Entonces vivía con Cathy, pero como su trabajo la obligaba a volar a países de Europa o América, a menudo me quedaba varios días solo en la casa. Durante cuatro o cinco de esos días de verano, solo en aquel quinto piso, desnudo a causa del calor sofocante, con el cuerpo delgado húmedo por el sudor, escribí cinco o seis cuentos: Horas lentas en la ciudad del miedo, REM, Estación Término, Habitantes de un sueño, El instante inevitable, La muerte de Judas y Cruzaremos de nuevo el Rhin.
Una foto tomada aquellos años en la calle Covarrubias, cuando ensayaba para interpretar a Frank Sinatra cantando My Way (cantaba en playback, claro)
Escribí aquellos cuentos casi sin pensar, a partir de una palabra, una frase, una imagen o una idea, de principio a fin sin interrupción, como en un momento de fiebre, bajo aquel calor sofocante de Madrid en julio. Alguna noche escribí dos o tres cuentos.
Todos eran muy breves, en todos el protagonista estaba solo, un detalle que descubrí tiempo después, cuando los edité en un libro casero que llamé Estación Término y otros cuentos solitarios.
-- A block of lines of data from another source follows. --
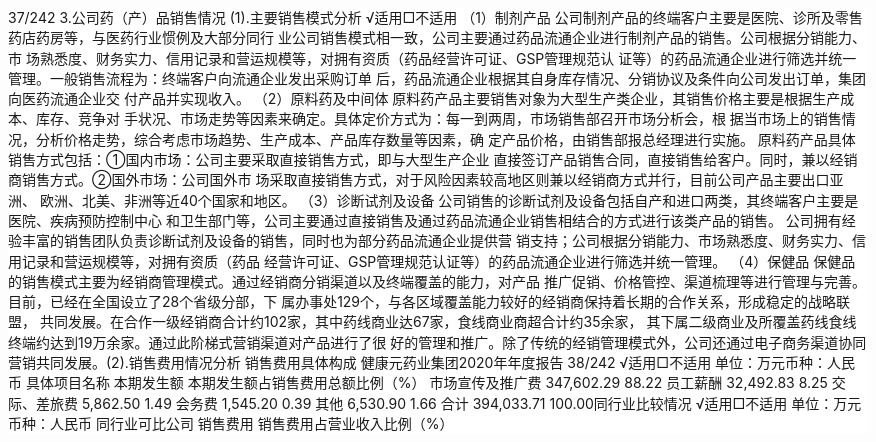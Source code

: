 37/242
3.公司药（产）品销售情况
(1).主要销售模式分析
√适用□不适用
（1）制剂产品
公司制剂产品的终端客户主要是医院、诊所及零售药店药房等，与医药行业惯例及大部分同行
业公司销售模式相一致，公司主要通过药品流通企业进行制剂产品的销售。公司根据分销能力、市
场熟悉度、财务实力、信用记录和营运规模等，对拥有资质（药品经营许可证、GSP管理规范认
证等）的药品流通企业进行筛选并统一管理。一般销售流程为：终端客户向流通企业发出采购订单
后，药品流通企业根据其自身库存情况、分销协议及条件向公司发出订单，集团向医药流通企业交
付产品并实现收入。
（2）原料药及中间体
原料药产品主要销售对象为大型生产类企业，其销售价格主要是根据生产成本、库存、竞争对
手状况、市场走势等因素来确定。具体定价方式为：每一到两周，市场销售部召开市场分析会，根
据当市场上的销售情况，分析价格走势，综合考虑市场趋势、生产成本、产品库存数量等因素，确
定产品价格，由销售部报总经理进行实施。
原料药产品具体销售方式包括：①国内市场：公司主要采取直接销售方式，即与大型生产企业
直接签订产品销售合同，直接销售给客户。同时，兼以经销商销售方式。②国外市场：公司国外市
场采取直接销售方式，对于风险因素较高地区则兼以经销商方式并行，目前公司产品主要出口亚洲、
欧洲、北美、非洲等近40个国家和地区。
（3）诊断试剂及设备
公司销售的诊断试剂及设备包括自产和进口两类，其终端客户主要是医院、疾病预防控制中心
和卫生部门等，公司主要通过直接销售及通过药品流通企业销售相结合的方式进行该类产品的销售。
公司拥有经验丰富的销售团队负责诊断试剂及设备的销售，同时也为部分药品流通企业提供营
销支持；公司根据分销能力、市场熟悉度、财务实力、信用记录和营运规模等，对拥有资质（药品
经营许可证、GSP管理规范认证等）的药品流通企业进行筛选并统一管理。
（4）保健品
保健品的销售模式主要为经销商管理模式。通过经销商分销渠道以及终端覆盖的能力，对产品
推广促销、价格管控、渠道梳理等进行管理与完善。目前，已经在全国设立了28个省级分部，下
属办事处129个，与各区域覆盖能力较好的经销商保持着长期的合作关系，形成稳定的战略联盟，
共同发展。在合作一级经销商合计约102家，其中药线商业达67家，食线商业商超合计约35余家，
其下属二级商业及所覆盖药线食线终端约达到19万余家。通过此阶梯式营销渠道对产品进行了很
好的管理和推广。除了传统的经销管理模式外，公司还通过电子商务渠道协同营销共同发展。(2).销售费用情况分析
销售费用具体构成
健康元药业集团2020年年度报告
38/242
√适用□不适用
单位：万元币种：人民币
具体项目名称
本期发生额
本期发生额占销售费用总额比例（%）
市场宣传及推广费
347,602.29
88.22
员工薪酬
32,492.83
8.25
交际、差旅费
5,862.50
1.49
会务费
1,545.20
0.39
其他
6,530.90
1.66
合计
394,033.71
100.00同行业比较情况
√适用□不适用
单位：万元币种：人民币
同行业可比公司
销售费用
销售费用占营业收入比例（%）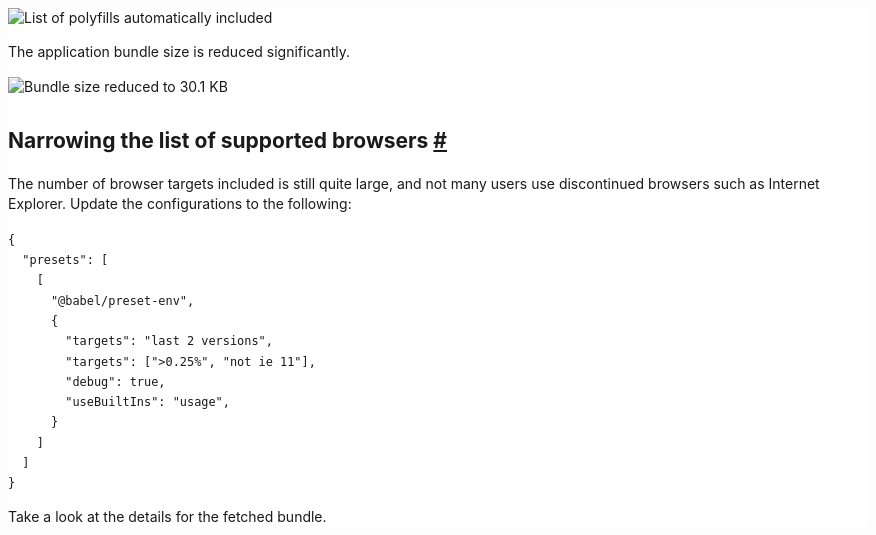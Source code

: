 <img src="https://web-dev.imgix.net/image/admin/ir2qkYhxoJDWoQUhD8KD.png?auto=format" alt="List of polyfills automatically included" class="w-screenshot" sizes="(min-width: 800px) 800px, calc(100vw - 48px)" srcset="https://web-dev.imgix.net/image/admin/ir2qkYhxoJDWoQUhD8KD.png?auto=format&amp;w=200 200w, https://web-dev.imgix.net/image/admin/ir2qkYhxoJDWoQUhD8KD.png?auto=format&amp;w=228 228w, https://web-dev.imgix.net/image/admin/ir2qkYhxoJDWoQUhD8KD.png?auto=format&amp;w=260 260w, https://web-dev.imgix.net/image/admin/ir2qkYhxoJDWoQUhD8KD.png?auto=format&amp;w=296 296w, https://web-dev.imgix.net/image/admin/ir2qkYhxoJDWoQUhD8KD.png?auto=format&amp;w=338 338w, https://web-dev.imgix.net/image/admin/ir2qkYhxoJDWoQUhD8KD.png?auto=format&amp;w=385 385w, https://web-dev.imgix.net/image/admin/ir2qkYhxoJDWoQUhD8KD.png?auto=format&amp;w=439 439w, https://web-dev.imgix.net/image/admin/ir2qkYhxoJDWoQUhD8KD.png?auto=format&amp;w=500 500w, https://web-dev.imgix.net/image/admin/ir2qkYhxoJDWoQUhD8KD.png?auto=format&amp;w=571 571w, https://web-dev.imgix.net/image/admin/ir2qkYhxoJDWoQUhD8KD.png?auto=format&amp;w=650 650w, https://web-dev.imgix.net/image/admin/ir2qkYhxoJDWoQUhD8KD.png?auto=format&amp;w=741 741w, https://web-dev.imgix.net/image/admin/ir2qkYhxoJDWoQUhD8KD.png?auto=format&amp;w=845 845w, https://web-dev.imgix.net/image/admin/ir2qkYhxoJDWoQUhD8KD.png?auto=format&amp;w=964 964w, https://web-dev.imgix.net/image/admin/ir2qkYhxoJDWoQUhD8KD.png?auto=format&amp;w=1098 1098w, https://web-dev.imgix.net/image/admin/ir2qkYhxoJDWoQUhD8KD.png?auto=format&amp;w=1252 1252w, https://web-dev.imgix.net/image/admin/ir2qkYhxoJDWoQUhD8KD.png?auto=format&amp;w=1428 1428w, https://web-dev.imgix.net/image/admin/ir2qkYhxoJDWoQUhD8KD.png?auto=format&amp;w=1600 1600w" width="800" height="114" />

The application bundle size is reduced significantly.

<img src="https://web-dev.imgix.net/image/admin/6cIW1H9dYz38h3jp9QpK.png?auto=format" alt="Bundle size reduced to 30.1 KB" class="w-screenshot" sizes="(min-width: 796px) 796px, calc(100vw - 48px)" srcset="https://web-dev.imgix.net/image/admin/6cIW1H9dYz38h3jp9QpK.png?auto=format&amp;w=200 200w, https://web-dev.imgix.net/image/admin/6cIW1H9dYz38h3jp9QpK.png?auto=format&amp;w=228 228w, https://web-dev.imgix.net/image/admin/6cIW1H9dYz38h3jp9QpK.png?auto=format&amp;w=260 260w, https://web-dev.imgix.net/image/admin/6cIW1H9dYz38h3jp9QpK.png?auto=format&amp;w=296 296w, https://web-dev.imgix.net/image/admin/6cIW1H9dYz38h3jp9QpK.png?auto=format&amp;w=338 338w, https://web-dev.imgix.net/image/admin/6cIW1H9dYz38h3jp9QpK.png?auto=format&amp;w=385 385w, https://web-dev.imgix.net/image/admin/6cIW1H9dYz38h3jp9QpK.png?auto=format&amp;w=439 439w, https://web-dev.imgix.net/image/admin/6cIW1H9dYz38h3jp9QpK.png?auto=format&amp;w=500 500w, https://web-dev.imgix.net/image/admin/6cIW1H9dYz38h3jp9QpK.png?auto=format&amp;w=571 571w, https://web-dev.imgix.net/image/admin/6cIW1H9dYz38h3jp9QpK.png?auto=format&amp;w=650 650w, https://web-dev.imgix.net/image/admin/6cIW1H9dYz38h3jp9QpK.png?auto=format&amp;w=741 741w, https://web-dev.imgix.net/image/admin/6cIW1H9dYz38h3jp9QpK.png?auto=format&amp;w=845 845w, https://web-dev.imgix.net/image/admin/6cIW1H9dYz38h3jp9QpK.png?auto=format&amp;w=964 964w, https://web-dev.imgix.net/image/admin/6cIW1H9dYz38h3jp9QpK.png?auto=format&amp;w=1098 1098w, https://web-dev.imgix.net/image/admin/6cIW1H9dYz38h3jp9QpK.png?auto=format&amp;w=1252 1252w, https://web-dev.imgix.net/image/admin/6cIW1H9dYz38h3jp9QpK.png?auto=format&amp;w=1428 1428w, https://web-dev.imgix.net/image/admin/6cIW1H9dYz38h3jp9QpK.png?auto=format&amp;w=1592 1592w" width="796" height="135" />

Narrowing the list of supported browsers <a href="#narrowing-the-list-of-supported-browsers" class="w-headline-link">#</a>
--------------------------------------------------------------------------------------------------------------------------

The number of browser targets included is still quite large, and not many users use discontinued browsers such as Internet Explorer. Update the configurations to the following:

    {
      "presets": [
        [
          "@babel/preset-env",
          {
            "targets": "last 2 versions",
            "targets": [">0.25%", "not ie 11"],
            "debug": true,
            "useBuiltIns": "usage",
          }
        ]
      ]
    }

Take a look at the details for the fetched bundle.
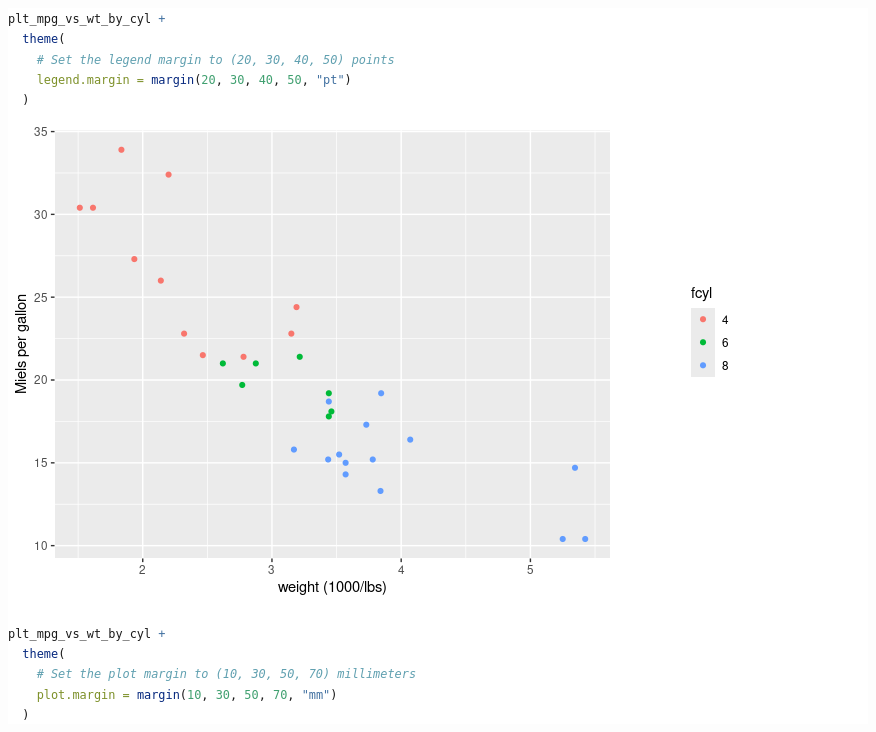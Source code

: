 
``` r
plt_mpg_vs_wt_by_cyl +
  theme(
    # Set the legend margin to (20, 30, 40, 50) points
    legend.margin = margin(20, 30, 40, 50, "pt")
  )
```

![](notebook_files/figure-html/unnamed-chunk-86-1.png)


``` r
plt_mpg_vs_wt_by_cyl +
  theme(
    # Set the plot margin to (10, 30, 50, 70) millimeters
    plot.margin = margin(10, 30, 50, 70, "mm")
  )
```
Se trata, por supuesto, de un rasgo autobiográfico, pues entonces y siempre me he sentido solo, como todo el mundo, supongo, porque como decía alguien que no recuerdo: “en realidad, siempre estamos solos”. Pero es evidente que en aquellos años me sentía especialmente solo, aunque creo que eso no me causaba tristeza o pena, sino más bien todo lo contrario.
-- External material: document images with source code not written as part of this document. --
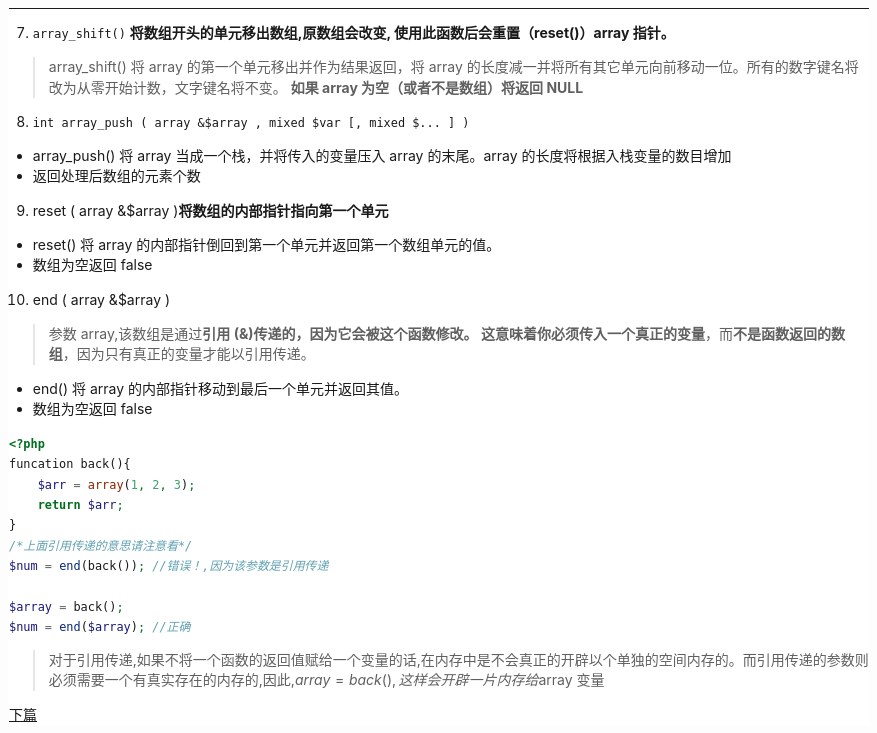 ***  
  
  
  
  
  
  
  
7. `array_shift()` **将数组开头的单元移出数组,原数组会改变, 使用此函数后会重置（reset()）array 指针。**  
  
  
  
> array_shift() 将 array 的第一个单元移出并作为结果返回，将 array 的长度减一并将所有其它单元向前移动一位。所有的数字键名将改为从零开始计数，文字键名将不变。 **如果 array 为空（或者不是数组）将返回 NULL**   
  
  
  
8. `int array_push ( array &$array , mixed $var [, mixed $... ] )`  
  
*  array_push() 将 array 当成一个栈，并将传入的变量压入 array 的末尾。array 的长度将根据入栈变量的数目增加  
* 返回处理后数组的元素个数  
  
  
9)  reset ( array &$array )**将数组的内部指针指向第一个单元**  
* reset() 将 array 的内部指针倒回到第一个单元并返回第一个数组单元的值。   
* 数组为空返回 false  
  
  
10)  end ( array &$array )  
> 参数 array,该数组是通过**引用 (&)**传递的，因为它会被这个函数修改。 这意味着你必须传入一个**真正的变量**，而**不是函数返回的数组**，因为只有真正的变量才能以引用传递。   
  
* end() 将 array 的内部指针移动到最后一个单元并返回其值。  
* 数组为空返回 false  
  
```php  
<?php  
funcation back(){  
    $arr = array(1, 2, 3);  
    return $arr;  
}  
/*上面引用传递的意思请注意看*/  
$num = end(back()); //错误！,因为该参数是引用传递  
  
$array = back();  
$num = end($array); //正确  
```  
  
> 对于引用传递,如果不将一个函数的返回值赋给一个变量的话,在内存中是不会真正的开辟以个单独的空间内存的。而引用传递的参数则必须需要一个有真实存在的内存的,因此,$array = back(),这样会开辟一片内存给$array 变量  
  
[下篇](http://www.jianshu.com/p/82659d6c53e7)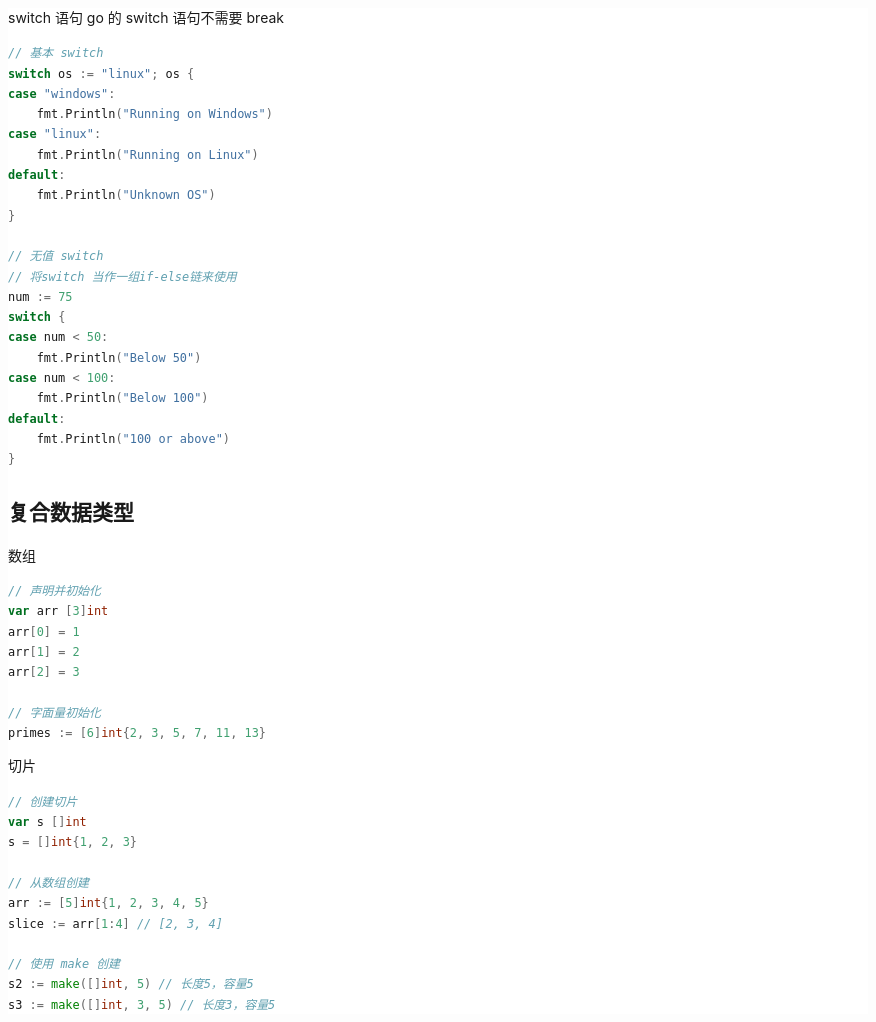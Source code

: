 switch 语句
go 的 switch 语句不需要 break

```go
// 基本 switch
switch os := "linux"; os {
case "windows":
    fmt.Println("Running on Windows")
case "linux":
    fmt.Println("Running on Linux")
default:
    fmt.Println("Unknown OS")
}

// 无值 switch
// 将switch 当作一组if-else链来使用
num := 75
switch {
case num < 50:
    fmt.Println("Below 50")
case num < 100:
    fmt.Println("Below 100")
default:
    fmt.Println("100 or above")
}
```

## 复合数据类型

数组

```go
// 声明并初始化
var arr [3]int
arr[0] = 1
arr[1] = 2
arr[2] = 3

// 字面量初始化
primes := [6]int{2, 3, 5, 7, 11, 13}
```

切片

```go
// 创建切片
var s []int
s = []int{1, 2, 3}

// 从数组创建
arr := [5]int{1, 2, 3, 4, 5}
slice := arr[1:4] // [2, 3, 4]

// 使用 make 创建
s2 := make([]int, 5) // 长度5，容量5
s3 := make([]int, 3, 5) // 长度3，容量5
```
Otra característica común a los cuentos, espontánea y no buscada, pero después descubierta al releerlos, es que en casi todos ellos había algo oriental. El comienzo de uno de los cuentos, tal vez Habitantes de un sueño o quizá REM era: “El hombre de este cuento vivía en una ciudad poblada por orientales”. En aquellos cuentos imaginaba calles llenas de gente, sudorosas como yo lo estaba en aquel verano de Madrid, habitaciones con grandes ventiladores en habitaciones sofocantes, puestos de comida que llenaban la calle de humo y de olores especiados. Es decir, lo mismo que encontré anoche en Hong Kong y en aquella habitación de las Mansiones Chungking en la que pasé una noche medio dormido y medio despierto, bañado por el aire intenso de un gran ventilador que sonaba de manera estruendosa. Fue una sensación extraña, inquietante y subyugante, sentirme durante mi breve estancia en Hong Kong como uno de los personajes de esos cuentos que yo mismo escribí hace tanto tiempo.